The Man with a Movie Camera, the next film in my GFOAT project, is a Russian avant-garde film from 1929. This movie is based on the premise that film should represent real life without the artifice of actors, sets or fabricated story. It presents a kind of day-in-the-life in the cities of Moscow, Kiev and Odessa. The film relies solely on images and does not use any intertitles. It was directed by Dziga Vertov and edited by his wife, Yelizaveta Svilova. Vertov’s brother, Mikhail Kaufman, served as cinematographer. Much of the credit should go to Svilova who assembled this film from Vertov and Kaufman’s footage.
One of the reasons I want to watch the BFI’s Greatest Films of All Time in chronological order is because seeing films with other contemporary titles can be enlightening. That’s certainly the case here. Watching The Man with a Movie Camera after films such as Battleship Potemkin, The General, Sunrise, The Passion of Joan of Arc and Metropolis, really puts the experimental nature of the film in context. Those previous films all relied heavily on narrative, on creating a fictional world.

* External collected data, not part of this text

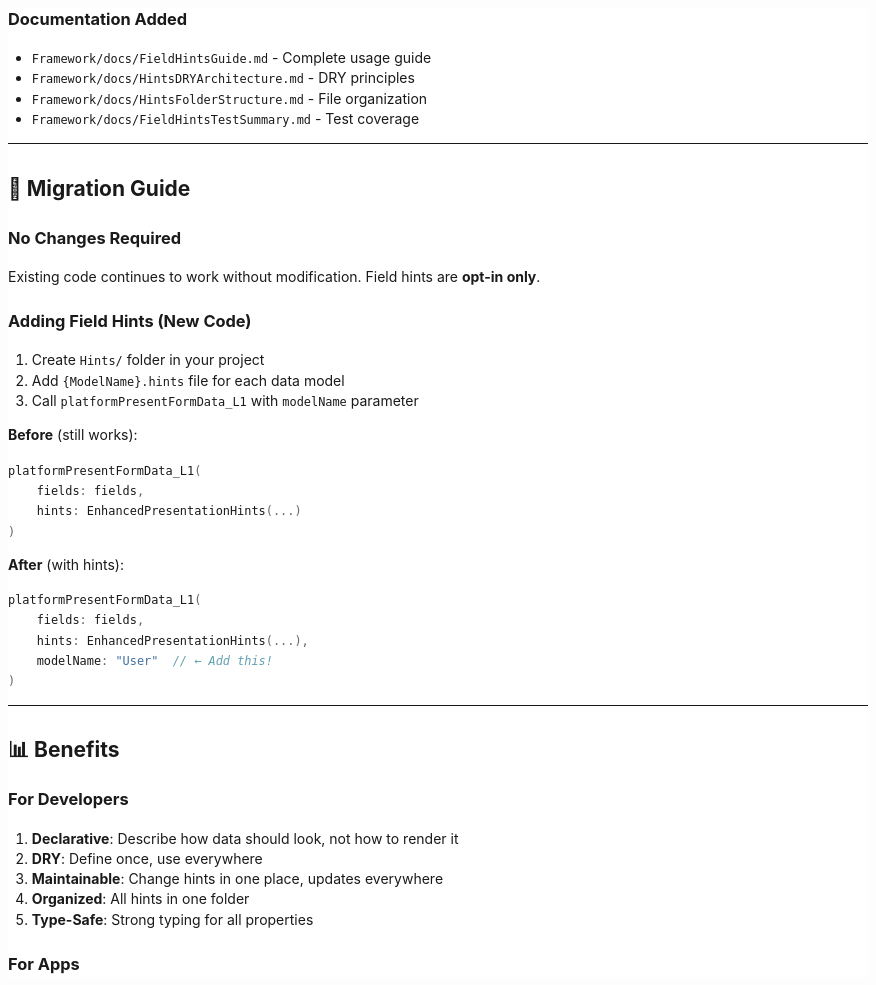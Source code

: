 ### Documentation Added

- `Framework/docs/FieldHintsGuide.md` - Complete usage guide
- `Framework/docs/HintsDRYArchitecture.md` - DRY principles
- `Framework/docs/HintsFolderStructure.md` - File organization
- `Framework/docs/FieldHintsTestSummary.md` - Test coverage

---

## 🔄 Migration Guide

### No Changes Required

Existing code continues to work without modification. Field hints are **opt-in only**.

### Adding Field Hints (New Code)

1. Create `Hints/` folder in your project
2. Add `{ModelName}.hints` file for each data model
3. Call `platformPresentFormData_L1` with `modelName` parameter

**Before** (still works):
```swift
platformPresentFormData_L1(
    fields: fields,
    hints: EnhancedPresentationHints(...)
)
```

**After** (with hints):
```swift
platformPresentFormData_L1(
    fields: fields,
    hints: EnhancedPresentationHints(...),
    modelName: "User"  // ← Add this!
)
```

---

## 📊 Benefits

### For Developers

1. **Declarative**: Describe how data should look, not how to render it
2. **DRY**: Define once, use everywhere
3. **Maintainable**: Change hints in one place, updates everywhere
4. **Organized**: All hints in one folder
5. **Type-Safe**: Strong typing for all properties

### For Apps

The Man with a Movie Camera actively rejects many of the conventions of these previous films.
The Man with a Movie Camera employs a wealth of cinematic techniques, such as montage, double exposure, fast editing, split screens, still images, running the film backwards and stop motion animation. As interesting and daring as some of the previous films have been in terms of their cinematic experiments, they pale in comparison to the techniques used here. That’s not a criticism against the prior films. An excess of techniques would probably have been detrimental in those contexts. But the comparisons certainly provide an understanding of how unique The Man with the Movie Camera is.
This film is also unusual in that, as the title suggests, the filmmaker is present in the film. We see him setting up shots and filming events so that we see them from the filmmaker’s perspective and the camera’s. Some of the shots are particularly daring, such as setting up the camera to film underneath a passing train, having the cameraman trying to film from a moving car, having him standing amid bustling traffic. Watching the cameraman, of course, begs the question of who is filming the cameraman and forces the viewer to question how they perceive what they see on the screen. The film also has scenes of Svilova editing the film also forcing the audience to acknowledge the process.
Filming scenes of everyday life and drawing awareness to the process almost seem contradictory. The film tries to strip the artifice away by focusing on the “real” but also draws attention to the artificiality of film. It acknowledges the staging and selection of the scenes. The use of many of the effects gives some sequences an unreal quality. But these contradictions are what make this such a rich and interesting viewing experience. This energetic and optimistic film is quite compelling, both in terms of the pure visuals and for seeing a glimpse into the lives of people in this other time and other place.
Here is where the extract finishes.